Tráfico volta a ocupar pontos da favela e a pichar muros
Francisco Edson Alves
Rio - Bastou os 60 homens do Exército saírem do Morro da Providência na tarde de terça-feira para os ‘soldados’ do tráfico voltarem a dominar a favela. Ontem de manhã, traficantes armados com fuzis foram vistos nas imediações da prefeitura, perto da Rua Barão da Gamboa e próximo ao canteiro de obras do Cimento Social, onde muros e paredes de casas amanheceram pichados com inscrições alusivas à facção criminosa Comando Vermelho, que controla a comunidade. Na manhã de terça-feira, o barracão da empresa Edil foi lacrado.

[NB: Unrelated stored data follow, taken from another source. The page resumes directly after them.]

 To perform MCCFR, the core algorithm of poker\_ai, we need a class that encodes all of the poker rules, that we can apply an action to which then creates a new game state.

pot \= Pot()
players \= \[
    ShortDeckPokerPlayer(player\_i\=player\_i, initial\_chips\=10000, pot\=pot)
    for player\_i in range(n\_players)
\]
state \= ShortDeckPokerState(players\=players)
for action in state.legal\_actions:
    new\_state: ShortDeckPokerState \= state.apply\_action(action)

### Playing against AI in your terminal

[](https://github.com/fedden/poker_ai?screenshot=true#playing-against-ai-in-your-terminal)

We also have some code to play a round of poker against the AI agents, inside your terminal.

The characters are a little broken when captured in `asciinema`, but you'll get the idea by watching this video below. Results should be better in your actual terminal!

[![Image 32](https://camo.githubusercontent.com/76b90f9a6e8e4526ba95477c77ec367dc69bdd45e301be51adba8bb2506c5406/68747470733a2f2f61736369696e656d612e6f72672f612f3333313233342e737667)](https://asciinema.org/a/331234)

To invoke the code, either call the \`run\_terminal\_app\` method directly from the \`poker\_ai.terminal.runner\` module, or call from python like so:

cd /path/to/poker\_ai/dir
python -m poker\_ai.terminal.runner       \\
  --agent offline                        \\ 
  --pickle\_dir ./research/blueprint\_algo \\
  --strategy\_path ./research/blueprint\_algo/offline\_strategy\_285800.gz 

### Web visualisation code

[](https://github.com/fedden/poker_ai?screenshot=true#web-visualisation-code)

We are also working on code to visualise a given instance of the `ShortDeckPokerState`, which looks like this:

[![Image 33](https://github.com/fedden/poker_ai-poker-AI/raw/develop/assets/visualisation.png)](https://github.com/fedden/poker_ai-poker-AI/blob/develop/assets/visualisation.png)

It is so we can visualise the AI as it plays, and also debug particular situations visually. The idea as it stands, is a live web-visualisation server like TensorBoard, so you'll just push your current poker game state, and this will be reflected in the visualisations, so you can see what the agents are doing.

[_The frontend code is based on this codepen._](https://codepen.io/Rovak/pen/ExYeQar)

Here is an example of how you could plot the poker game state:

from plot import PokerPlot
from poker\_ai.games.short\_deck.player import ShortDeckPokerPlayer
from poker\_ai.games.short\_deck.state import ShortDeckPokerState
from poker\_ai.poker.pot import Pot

“Era tudo o que os bandidos queriam. Mandaram olheiros nos avisar que tudo estava voltando ao normal, ameaçando quem fizer denúncias”, comentou um morador. Nos muros, há referências a RL (Rogério Lengruber, fundador do Comando Vermelho), Leonardo Marques da Silva, o Sapinho, irmão de Evanilson Marques da Silva, o Dão, ambos acusados de ser os chefões do tráfico na Providência, presos em Bangu 3. As paredes têm ainda outros avisos: “CV é a Provi”, “Provi ‘é nóis’/CV”. Com medo de possíveis conflitos, os moradores evitaram ficar circulando pela comunidade durante todo o dia, ao contrário dos últimos meses.
Pela manhã, apenas duas viaturas do Grupamento de Rondas Ostensivas Nazareth Cerqueira (Ronac), subordinado ao Batalhão de Choque, reforçavam a segurança em pontos da favela, feita por pelo menos 60 policiais do 5º BPM (Praça da Harmonia) e do Grupamento de Policiamento em Áreas Especiais (Gpae). O comandante do 5º BPM, tenente-coronel Edivaldo Camelo, disse que as rondas de rotina voltaram a ser feitas, mas que não “há nenhuma preocupação com possível guerra entre traficantes na região”. “Isso não existe. Não há a mínima possibilidade”, garantiu. Já o comandante do Gpae, capitão Leonardo Zuma, “por precaução”, determinou, à tarde, que os principais acessos fossem reforçados.